In November of 2019, we brought you a NASA study that used an airborne sensor to depict where methane is being emitted from throughout the U.S. The team had then discovered that a third of all methane emissions were coming from just a handful of 'super-emitters.'
Now, a new NASA study, published this week in Environmental Science & Technology Letters, is pinpointing 123 methane leaks in the Permian Basin that if fixed could slash emissions by an unbelievable amount. The study was first reported by Gizmodo.
The authors wrote "The Permian Basin is the largest and fastest growing oil and gas (O&G) producing region in the United States. We conducted an extensive airborne campaign across the majority of the Permian in September–November, 2019 with imaging spectrometers to quantify strong methane (CH4) point source emissions at facility-scales, including high frequency sampling to evaluate intermittency, " in their study abstract.

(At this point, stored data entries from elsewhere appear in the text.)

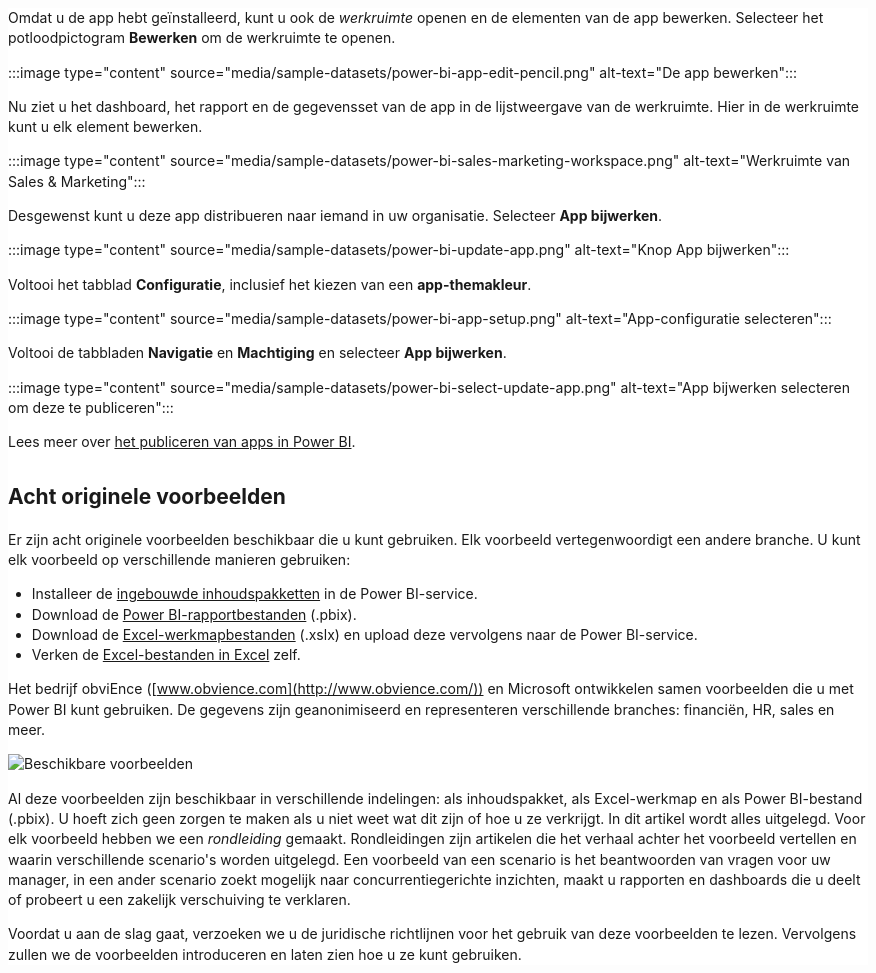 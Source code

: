 Omdat u de app hebt geïnstalleerd, kunt u ook de *werkruimte* openen en de elementen van de app bewerken. Selecteer het potloodpictogram **Bewerken** om de werkruimte te openen.

:::image type="content" source="media/sample-datasets/power-bi-app-edit-pencil.png" alt-text="De app bewerken":::

Nu ziet u het dashboard, het rapport en de gegevensset van de app in de lijstweergave van de werkruimte. Hier in de werkruimte kunt u elk element bewerken.

:::image type="content" source="media/sample-datasets/power-bi-sales-marketing-workspace.png" alt-text="Werkruimte van Sales & Marketing":::

Desgewenst kunt u deze app distribueren naar iemand in uw organisatie. Selecteer **App bijwerken**.

:::image type="content" source="media/sample-datasets/power-bi-update-app.png" alt-text="Knop App bijwerken":::

Voltooi het tabblad **Configuratie**, inclusief het kiezen van een **app-themakleur**. 

:::image type="content" source="media/sample-datasets/power-bi-app-setup.png" alt-text="App-configuratie selecteren":::

Voltooi de tabbladen **Navigatie** en **Machtiging** en selecteer **App bijwerken**.

:::image type="content" source="media/sample-datasets/power-bi-select-update-app.png" alt-text="App bijwerken selecteren om deze te publiceren":::

Lees meer over [het publiceren van apps in Power BI](service-create-distribute-apps.md).

## <a name="eight-original-samples"></a>Acht originele voorbeelden
Er zijn acht originele voorbeelden beschikbaar die u kunt gebruiken. Elk voorbeeld vertegenwoordigt een andere branche. U kunt elk voorbeeld op verschillende manieren gebruiken:

- Installeer de [ingebouwde inhoudspakketten](#install-built-in-content-packs) in de Power BI-service.
- Download de [Power BI-rapportbestanden](#download-original-sample-power-bi-files) (.pbix).
- Download de [Excel-werkmapbestanden](#download-sample-excel-files) (.xslx) en upload deze vervolgens naar de Power BI-service.
- Verken de [Excel-bestanden in Excel](#explore-excel-samples-inside-excel) zelf.

Het bedrijf obviEnce ([www.obvience.com](http://www.obvience.com/)) en Microsoft ontwikkelen samen voorbeelden die u met Power BI kunt gebruiken.  De gegevens zijn geanonimiseerd en representeren verschillende branches: financiën, HR, sales en meer. 

![Beschikbare voorbeelden](media/sample-datasets/power-bi-samples.png)

Al deze voorbeelden zijn beschikbaar in verschillende indelingen: als inhoudspakket, als Excel-werkmap en als Power BI-bestand (.pbix). U hoeft zich geen zorgen te maken als u niet weet wat dit zijn of hoe u ze verkrijgt. In dit artikel wordt alles uitgelegd. Voor elk voorbeeld hebben we een *rondleiding* gemaakt. Rondleidingen zijn artikelen die het verhaal achter het voorbeeld vertellen en waarin verschillende scenario's worden uitgelegd. Een voorbeeld van een scenario is het beantwoorden van vragen voor uw manager, in een ander scenario zoekt mogelijk naar concurrentiegerichte inzichten, maakt u rapporten en dashboards die u deelt of probeert u een zakelijk verschuiving te verklaren.

Voordat u aan de slag gaat, verzoeken we u de juridische richtlijnen voor het gebruik van deze voorbeelden te lezen. Vervolgens zullen we de voorbeelden introduceren en laten zien hoe u ze kunt gebruiken.
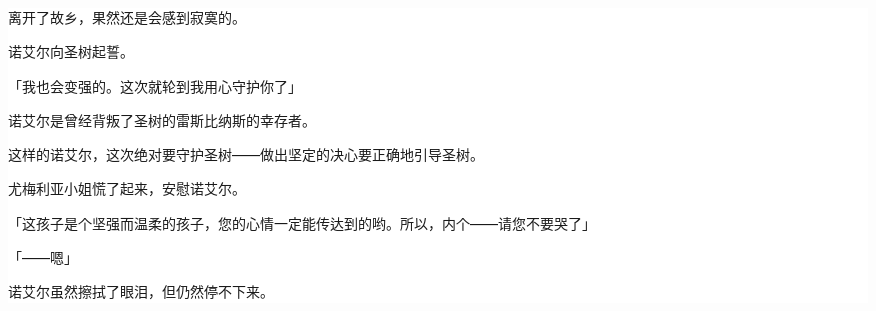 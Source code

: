 离开了故乡，果然还是会感到寂寞的。

诺艾尔向圣树起誓。

「我也会变强的。这次就轮到我用心守护你了」

诺艾尔是曾经背叛了圣树的雷斯比纳斯的幸存者。

这样的诺艾尔，这次绝对要守护圣树——做出坚定的决心要正确地引导圣树。

尤梅利亚小姐慌了起来，安慰诺艾尔。

「这孩子是个坚强而温柔的孩子，您的心情一定能传达到的哟。所以，内个——请您不要哭了」

「——嗯」

诺艾尔虽然擦拭了眼泪，但仍然停不下来。

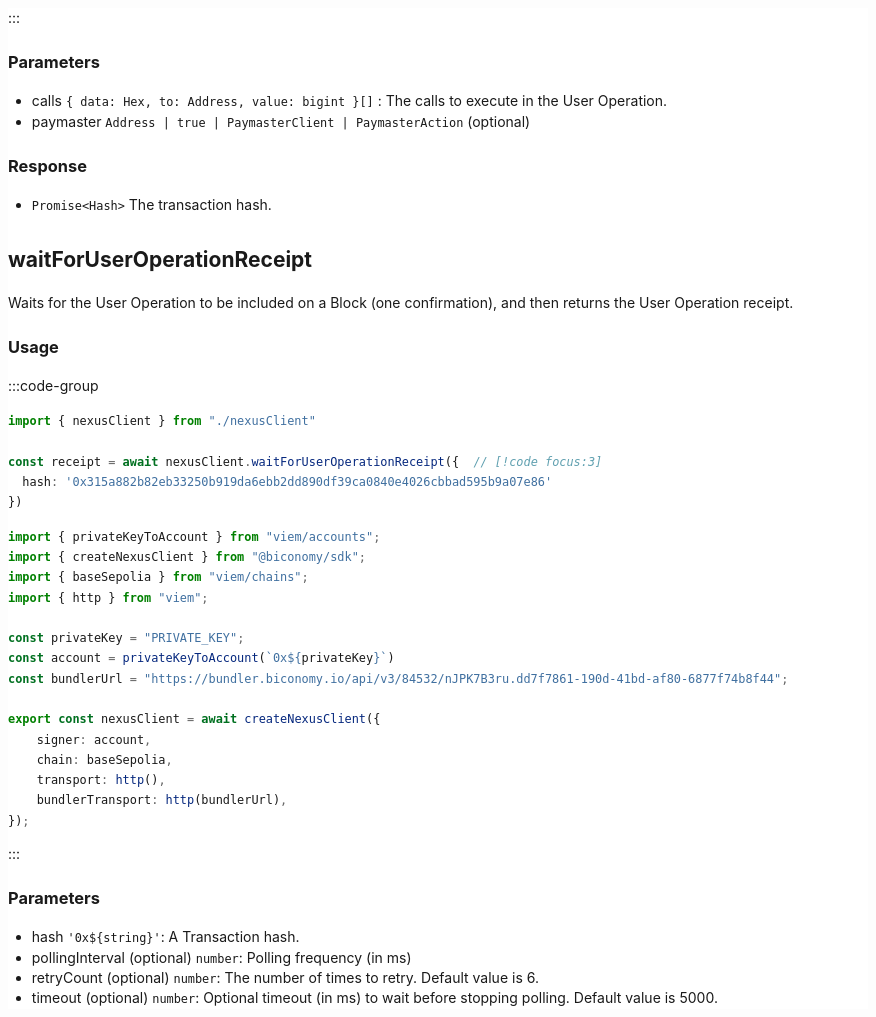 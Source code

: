 :::

### Parameters
- calls `{ data: Hex, to: Address, value: bigint }[]` : The calls to execute in the User Operation.
- paymaster  `Address | true | PaymasterClient | PaymasterAction` (optional)

### Response
- `Promise<Hash>` The transaction hash.
 

## waitForUserOperationReceipt

Waits for the User Operation to be included on a Block (one confirmation), and then returns the User Operation receipt.

### Usage
:::code-group

```typescript twoslash [example.ts]
import { nexusClient } from "./nexusClient"

const receipt = await nexusClient.waitForUserOperationReceipt({  // [!code focus:3]
  hash: '0x315a882b82eb33250b919da6ebb2dd890df39ca0840e4026cbbad595b9a07e86'
})
```

```typescript twoslash [nexusClient.ts] filename="nexusClient.ts"
import { privateKeyToAccount } from "viem/accounts";
import { createNexusClient } from "@biconomy/sdk";
import { baseSepolia } from "viem/chains"; 
import { http } from "viem"; 

const privateKey = "PRIVATE_KEY";
const account = privateKeyToAccount(`0x${privateKey}`)
const bundlerUrl = "https://bundler.biconomy.io/api/v3/84532/nJPK7B3ru.dd7f7861-190d-41bd-af80-6877f74b8f44"; 

export const nexusClient = await createNexusClient({ 
    signer: account, 
    chain: baseSepolia,
    transport: http(), 
    bundlerTransport: http(bundlerUrl), 
});
```

:::

### Parameters
- hash `'0x${string}'`: A Transaction hash.
- pollingInterval (optional) `number`: Polling frequency (in ms) 
- retryCount (optional) `number`: The number of times to retry. Default value is 6.
- timeout (optional) `number`: Optional timeout (in ms) to wait before stopping polling. Default value is 5000.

What they discovered is nothing short of impressive.
Nearly 30% of the emissions came from just 11% of the sites surveyed. This amounts to around 123 out of the 1,100 sites where emissions were detected. Fixing these 123 leaks was estimated to have the potential to reduce methane emissions by 55 tons an hour, or roughly 5.5% of the methane emissions in the entire U.S.
The researchers however could not determine what was causing the extra leaks and whether it was easily fixable or not.
“The question of whether a leak is easily and readily fixable, your mileage may vary,” study coauthor Riley Duren, a research scientist at the University of Arizona and an engineering fellow at NASA’s Jet Propulsion Laboratory, told Gizmodo. “There’s a difference between ‘fixable’ and ‘easily fixed.’”
Still, Duren added that most operators were eager to fix any issues once alerted to them. The study offers much hope that more can be done to reduce the methane emissions partially responsible for the pollution.